■ Task to complete: In the data below, the answer is the run of lines from the line containing "- [The challenge](#the-challenge)" through the line containing "on mdn website", both included; print it exactly and nothing else.

[[ Source material, beginning ]]

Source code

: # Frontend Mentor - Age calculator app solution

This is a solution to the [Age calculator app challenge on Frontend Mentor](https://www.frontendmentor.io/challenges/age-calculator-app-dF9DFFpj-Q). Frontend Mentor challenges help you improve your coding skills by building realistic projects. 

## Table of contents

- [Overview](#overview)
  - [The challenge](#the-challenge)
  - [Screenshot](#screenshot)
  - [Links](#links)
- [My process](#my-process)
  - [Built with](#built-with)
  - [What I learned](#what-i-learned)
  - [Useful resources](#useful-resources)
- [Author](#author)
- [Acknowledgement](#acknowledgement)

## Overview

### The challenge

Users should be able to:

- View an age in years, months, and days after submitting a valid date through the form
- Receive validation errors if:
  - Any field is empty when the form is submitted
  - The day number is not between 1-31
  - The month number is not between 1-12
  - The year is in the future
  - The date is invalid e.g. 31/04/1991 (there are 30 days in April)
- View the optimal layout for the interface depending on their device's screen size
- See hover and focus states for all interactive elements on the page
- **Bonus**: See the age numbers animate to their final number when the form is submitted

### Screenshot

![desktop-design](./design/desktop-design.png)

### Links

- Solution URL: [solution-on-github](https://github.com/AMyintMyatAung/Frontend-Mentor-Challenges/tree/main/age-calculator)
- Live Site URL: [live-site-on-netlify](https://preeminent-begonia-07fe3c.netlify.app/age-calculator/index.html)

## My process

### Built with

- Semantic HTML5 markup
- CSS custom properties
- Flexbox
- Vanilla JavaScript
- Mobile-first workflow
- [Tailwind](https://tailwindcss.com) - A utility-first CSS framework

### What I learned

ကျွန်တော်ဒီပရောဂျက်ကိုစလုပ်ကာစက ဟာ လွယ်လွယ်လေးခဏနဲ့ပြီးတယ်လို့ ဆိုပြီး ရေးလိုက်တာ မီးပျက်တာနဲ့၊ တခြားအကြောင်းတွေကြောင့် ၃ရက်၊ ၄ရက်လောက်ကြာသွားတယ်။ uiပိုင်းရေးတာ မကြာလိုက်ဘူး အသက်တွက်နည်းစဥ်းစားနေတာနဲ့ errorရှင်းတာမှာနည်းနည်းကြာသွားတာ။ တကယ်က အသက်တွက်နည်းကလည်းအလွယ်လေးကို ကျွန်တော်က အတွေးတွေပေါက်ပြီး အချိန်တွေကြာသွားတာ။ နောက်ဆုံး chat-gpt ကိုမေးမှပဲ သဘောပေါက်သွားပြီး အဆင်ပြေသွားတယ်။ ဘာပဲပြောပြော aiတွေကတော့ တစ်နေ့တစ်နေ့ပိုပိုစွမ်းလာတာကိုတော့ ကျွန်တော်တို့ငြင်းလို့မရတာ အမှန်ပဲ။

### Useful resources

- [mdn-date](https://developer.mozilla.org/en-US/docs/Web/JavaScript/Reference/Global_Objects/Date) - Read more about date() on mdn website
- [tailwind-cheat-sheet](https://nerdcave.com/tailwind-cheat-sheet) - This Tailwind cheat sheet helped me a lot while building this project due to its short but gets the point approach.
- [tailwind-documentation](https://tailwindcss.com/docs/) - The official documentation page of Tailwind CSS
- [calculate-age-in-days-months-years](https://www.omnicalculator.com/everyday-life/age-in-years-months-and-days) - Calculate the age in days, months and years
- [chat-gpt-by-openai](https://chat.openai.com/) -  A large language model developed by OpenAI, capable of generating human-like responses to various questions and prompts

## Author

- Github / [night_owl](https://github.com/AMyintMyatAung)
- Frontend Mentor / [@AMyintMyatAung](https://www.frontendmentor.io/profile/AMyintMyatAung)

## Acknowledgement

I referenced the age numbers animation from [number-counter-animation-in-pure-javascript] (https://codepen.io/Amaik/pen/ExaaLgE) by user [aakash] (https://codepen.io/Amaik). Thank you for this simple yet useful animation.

[[ Source material, end ]]

■ Task output:
  - [The challenge](#the-challenge)
  - [Screenshot](#screenshot)
  - [Links](#links)
- [My process](#my-process)
  - [Built with](#built-with)
  - [What I learned](#what-i-learned)
  - [Useful resources](#useful-resources)
- [Author](#author)
- [Acknowledgement](#acknowledgement)

## Overview

### The challenge

Users should be able to:

- View an age in years, months, and days after submitting a valid date through the form
- Receive validation errors if:
  - Any field is empty when the form is submitted
  - The day number is not between 1-31
  - The month number is not between 1-12
  - The year is in the future
  - The date is invalid e.g. 31/04/1991 (there are 30 days in April)
- View the optimal layout for the interface depending on their device's screen size
- See hover and focus states for all interactive elements on the page
- **Bonus**: See the age numbers animate to their final number when the form is submitted

### Screenshot

![desktop-design](./design/desktop-design.png)

### Links

- Solution URL: [solution-on-github](https://github.com/AMyintMyatAung/Frontend-Mentor-Challenges/tree/main/age-calculator)
- Live Site URL: [live-site-on-netlify](https://preeminent-begonia-07fe3c.netlify.app/age-calculator/index.html)

## My process

### Built with

- Semantic HTML5 markup
- CSS custom properties
- Flexbox
- Vanilla JavaScript
- Mobile-first workflow
- [Tailwind](https://tailwindcss.com) - A utility-first CSS framework

### What I learned

ကျွန်တော်ဒီပရောဂျက်ကိုစလုပ်ကာစက ဟာ လွယ်လွယ်လေးခဏနဲ့ပြီးတယ်လို့ ဆိုပြီး ရေးလိုက်တာ မီးပျက်တာနဲ့၊ တခြားအကြောင်းတွေကြောင့် ၃ရက်၊ ၄ရက်လောက်ကြာသွားတယ်။ uiပိုင်းရေးတာ မကြာလိုက်ဘူး အသက်တွက်နည်းစဥ်းစားနေတာနဲ့ errorရှင်းတာမှာနည်းနည်းကြာသွားတာ။ တကယ်က အသက်တွက်နည်းကလည်းအလွယ်လေးကို ကျွန်တော်က အတွေးတွေပေါက်ပြီး အချိန်တွေကြာသွားတာ။ နောက်ဆုံး chat-gpt ကိုမေးမှပဲ သဘောပေါက်သွားပြီး အဆင်ပြေသွားတယ်။ ဘာပဲပြောပြော aiတွေကတော့ တစ်နေ့တစ်နေ့ပိုပိုစွမ်းလာတာကိုတော့ ကျွန်တော်တို့ငြင်းလို့မရတာ အမှန်ပဲ။

### Useful resources

- [mdn-date](https://developer.mozilla.org/en-US/docs/Web/JavaScript/Reference/Global_Objects/Date) - Read more about date() on mdn website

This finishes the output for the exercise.